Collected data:
◇ ◇ ◇
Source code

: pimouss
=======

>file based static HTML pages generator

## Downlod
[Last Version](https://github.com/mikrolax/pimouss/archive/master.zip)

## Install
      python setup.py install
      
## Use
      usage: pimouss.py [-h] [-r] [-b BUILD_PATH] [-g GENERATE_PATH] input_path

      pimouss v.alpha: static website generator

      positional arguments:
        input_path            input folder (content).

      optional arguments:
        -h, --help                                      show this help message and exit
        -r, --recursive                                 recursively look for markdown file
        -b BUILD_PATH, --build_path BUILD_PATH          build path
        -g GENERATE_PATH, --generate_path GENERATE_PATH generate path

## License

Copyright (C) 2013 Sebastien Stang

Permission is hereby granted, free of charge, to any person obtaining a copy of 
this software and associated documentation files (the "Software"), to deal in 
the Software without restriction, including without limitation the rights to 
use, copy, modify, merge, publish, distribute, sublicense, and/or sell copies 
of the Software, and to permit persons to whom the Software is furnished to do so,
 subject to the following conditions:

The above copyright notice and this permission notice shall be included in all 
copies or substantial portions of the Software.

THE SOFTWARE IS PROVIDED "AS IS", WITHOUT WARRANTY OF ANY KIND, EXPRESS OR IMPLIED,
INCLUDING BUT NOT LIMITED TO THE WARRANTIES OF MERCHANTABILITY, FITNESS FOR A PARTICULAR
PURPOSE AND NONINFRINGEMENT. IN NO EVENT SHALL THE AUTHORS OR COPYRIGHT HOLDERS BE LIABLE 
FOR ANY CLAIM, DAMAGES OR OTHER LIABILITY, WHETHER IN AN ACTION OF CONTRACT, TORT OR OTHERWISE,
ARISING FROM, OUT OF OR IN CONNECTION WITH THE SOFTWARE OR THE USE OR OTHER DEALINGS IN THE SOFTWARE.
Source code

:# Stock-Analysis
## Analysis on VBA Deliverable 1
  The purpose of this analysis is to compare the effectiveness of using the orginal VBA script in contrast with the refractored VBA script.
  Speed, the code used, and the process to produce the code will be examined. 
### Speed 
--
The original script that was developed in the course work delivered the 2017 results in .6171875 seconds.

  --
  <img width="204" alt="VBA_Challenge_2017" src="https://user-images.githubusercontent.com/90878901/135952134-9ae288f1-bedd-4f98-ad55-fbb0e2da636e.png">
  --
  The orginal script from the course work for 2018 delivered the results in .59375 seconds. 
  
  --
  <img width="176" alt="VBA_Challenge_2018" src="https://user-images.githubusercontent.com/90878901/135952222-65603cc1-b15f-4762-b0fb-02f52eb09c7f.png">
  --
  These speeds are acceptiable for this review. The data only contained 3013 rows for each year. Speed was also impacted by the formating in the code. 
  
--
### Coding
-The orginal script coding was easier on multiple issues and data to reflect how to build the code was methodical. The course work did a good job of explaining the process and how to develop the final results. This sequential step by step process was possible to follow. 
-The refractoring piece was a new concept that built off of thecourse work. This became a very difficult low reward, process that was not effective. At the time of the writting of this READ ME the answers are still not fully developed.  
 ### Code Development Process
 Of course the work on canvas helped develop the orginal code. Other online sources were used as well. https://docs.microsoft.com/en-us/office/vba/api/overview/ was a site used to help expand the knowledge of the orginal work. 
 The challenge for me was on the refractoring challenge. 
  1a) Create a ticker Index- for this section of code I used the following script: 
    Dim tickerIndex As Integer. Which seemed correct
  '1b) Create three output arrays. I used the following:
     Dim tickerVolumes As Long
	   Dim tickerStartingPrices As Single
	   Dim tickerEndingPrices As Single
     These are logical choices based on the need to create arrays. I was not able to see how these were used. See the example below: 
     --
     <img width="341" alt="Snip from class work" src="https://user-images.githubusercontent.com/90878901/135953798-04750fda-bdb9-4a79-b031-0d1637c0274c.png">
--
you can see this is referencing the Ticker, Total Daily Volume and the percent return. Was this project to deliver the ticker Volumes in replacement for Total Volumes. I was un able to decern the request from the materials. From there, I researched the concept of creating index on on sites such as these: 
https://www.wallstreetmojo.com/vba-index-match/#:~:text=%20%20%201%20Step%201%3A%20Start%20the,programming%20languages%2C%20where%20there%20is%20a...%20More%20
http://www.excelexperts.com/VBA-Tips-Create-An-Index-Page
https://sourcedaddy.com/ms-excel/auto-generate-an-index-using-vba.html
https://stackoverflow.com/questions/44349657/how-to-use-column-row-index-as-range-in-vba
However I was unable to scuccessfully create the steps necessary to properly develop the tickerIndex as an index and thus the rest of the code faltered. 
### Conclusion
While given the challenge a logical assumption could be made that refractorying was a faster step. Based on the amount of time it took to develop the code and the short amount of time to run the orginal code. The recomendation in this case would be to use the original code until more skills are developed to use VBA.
◇ ◇ ◇
What is expected: Every record above should be copied exactly.

Output:
Source code

: pimouss
=======

>file based static HTML pages generator

## Downlod
[Last Version](https://github.com/mikrolax/pimouss/archive/master.zip)

## Install
      python setup.py install
      
## Use
      usage: pimouss.py [-h] [-r] [-b BUILD_PATH] [-g GENERATE_PATH] input_path

      pimouss v.alpha: static website generator

      positional arguments:
        input_path            input folder (content).

      optional arguments:
        -h, --help                                      show this help message and exit
        -r, --recursive                                 recursively look for markdown file
        -b BUILD_PATH, --build_path BUILD_PATH          build path
        -g GENERATE_PATH, --generate_path GENERATE_PATH generate path

## License

Copyright (C) 2013 Sebastien Stang

Permission is hereby granted, free of charge, to any person obtaining a copy of 
this software and associated documentation files (the "Software"), to deal in 
the Software without restriction, including without limitation the rights to 
use, copy, modify, merge, publish, distribute, sublicense, and/or sell copies 
of the Software, and to permit persons to whom the Software is furnished to do so,
 subject to the following conditions:

The above copyright notice and this permission notice shall be included in all 
copies or substantial portions of the Software.

THE SOFTWARE IS PROVIDED "AS IS", WITHOUT WARRANTY OF ANY KIND, EXPRESS OR IMPLIED,
INCLUDING BUT NOT LIMITED TO THE WARRANTIES OF MERCHANTABILITY, FITNESS FOR A PARTICULAR
PURPOSE AND NONINFRINGEMENT. IN NO EVENT SHALL THE AUTHORS OR COPYRIGHT HOLDERS BE LIABLE 
FOR ANY CLAIM, DAMAGES OR OTHER LIABILITY, WHETHER IN AN ACTION OF CONTRACT, TORT OR OTHERWISE,
ARISING FROM, OUT OF OR IN CONNECTION WITH THE SOFTWARE OR THE USE OR OTHER DEALINGS IN THE SOFTWARE.
Source code

:# Stock-Analysis
## Analysis on VBA Deliverable 1
  The purpose of this analysis is to compare the effectiveness of using the orginal VBA script in contrast with the refractored VBA script.
  Speed, the code used, and the process to produce the code will be examined. 
### Speed 
--
The original script that was developed in the course work delivered the 2017 results in .6171875 seconds.

  --
  <img width="204" alt="VBA_Challenge_2017" src="https://user-images.githubusercontent.com/90878901/135952134-9ae288f1-bedd-4f98-ad55-fbb0e2da636e.png">
  --
  The orginal script from the course work for 2018 delivered the results in .59375 seconds. 
  
  --
  <img width="176" alt="VBA_Challenge_2018" src="https://user-images.githubusercontent.com/90878901/135952222-65603cc1-b15f-4762-b0fb-02f52eb09c7f.png">
  --
  These speeds are acceptiable for this review. The data only contained 3013 rows for each year. Speed was also impacted by the formating in the code. 
  
--
### Coding
-The orginal script coding was easier on multiple issues and data to reflect how to build the code was methodical. The course work did a good job of explaining the process and how to develop the final results. This sequential step by step process was possible to follow. 
-The refractoring piece was a new concept that built off of thecourse work. This became a very difficult low reward, process that was not effective. At the time of the writting of this READ ME the answers are still not fully developed.  
 ### Code Development Process
 Of course the work on canvas helped develop the orginal code. Other online sources were used as well. https://docs.microsoft.com/en-us/office/vba/api/overview/ was a site used to help expand the knowledge of the orginal work. 
 The challenge for me was on the refractoring challenge. 
  1a) Create a ticker Index- for this section of code I used the following script: 
    Dim tickerIndex As Integer. Which seemed correct
  '1b) Create three output arrays. I used the following:
     Dim tickerVolumes As Long
	   Dim tickerStartingPrices As Single
	   Dim tickerEndingPrices As Single
     These are logical choices based on the need to create arrays. I was not able to see how these were used. See the example below: 
     --
     <img width="341" alt="Snip from class work" src="https://user-images.githubusercontent.com/90878901/135953798-04750fda-bdb9-4a79-b031-0d1637c0274c.png">
--
you can see this is referencing the Ticker, Total Daily Volume and the percent return. Was this project to deliver the ticker Volumes in replacement for Total Volumes. I was un able to decern the request from the materials. From there, I researched the concept of creating index on on sites such as these: 
https://www.wallstreetmojo.com/vba-index-match/#:~:text=%20%20%201%20Step%201%3A%20Start%20the,programming%20languages%2C%20where%20there%20is%20a...%20More%20
http://www.excelexperts.com/VBA-Tips-Create-An-Index-Page
https://sourcedaddy.com/ms-excel/auto-generate-an-index-using-vba.html
https://stackoverflow.com/questions/44349657/how-to-use-column-row-index-as-range-in-vba
However I was unable to scuccessfully create the steps necessary to properly develop the tickerIndex as an index and thus the rest of the code faltered. 
### Conclusion
While given the challenge a logical assumption could be made that refractorying was a faster step. Based on the amount of time it took to develop the code and the short amount of time to run the orginal code. The recomendation in this case would be to use the original code until more skills are developed to use VBA.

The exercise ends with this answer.